Required action:
From the first line of the data through the line containing "- Authentication triggers", return each line exactly.
>>
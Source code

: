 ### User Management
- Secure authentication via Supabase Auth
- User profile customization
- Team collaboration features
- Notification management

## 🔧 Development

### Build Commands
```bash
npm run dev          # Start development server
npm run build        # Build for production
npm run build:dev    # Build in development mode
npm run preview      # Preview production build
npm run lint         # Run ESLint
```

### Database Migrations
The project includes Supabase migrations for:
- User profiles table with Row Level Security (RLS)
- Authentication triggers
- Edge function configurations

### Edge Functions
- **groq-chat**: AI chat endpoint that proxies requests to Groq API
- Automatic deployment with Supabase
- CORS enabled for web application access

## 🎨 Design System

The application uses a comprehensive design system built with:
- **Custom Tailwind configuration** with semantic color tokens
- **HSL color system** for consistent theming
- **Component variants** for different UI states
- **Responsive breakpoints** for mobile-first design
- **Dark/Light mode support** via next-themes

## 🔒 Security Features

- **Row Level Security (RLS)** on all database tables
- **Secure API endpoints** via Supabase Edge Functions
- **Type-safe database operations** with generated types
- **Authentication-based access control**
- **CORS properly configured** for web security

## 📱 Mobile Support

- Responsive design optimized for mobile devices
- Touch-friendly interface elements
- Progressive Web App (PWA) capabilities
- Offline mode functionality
<<
Reply:
Source code

: ### User Management
- Secure authentication via Supabase Auth
- User profile customization
- Team collaboration features
- Notification management

## 🔧 Development

### Build Commands
```bash
npm run dev          # Start development server
npm run build        # Build for production
npm run build:dev    # Build in development mode
npm run preview      # Preview production build
npm run lint         # Run ESLint
```

### Database Migrations
The project includes Supabase migrations for:
- User profiles table with Row Level Security (RLS)
- Authentication triggers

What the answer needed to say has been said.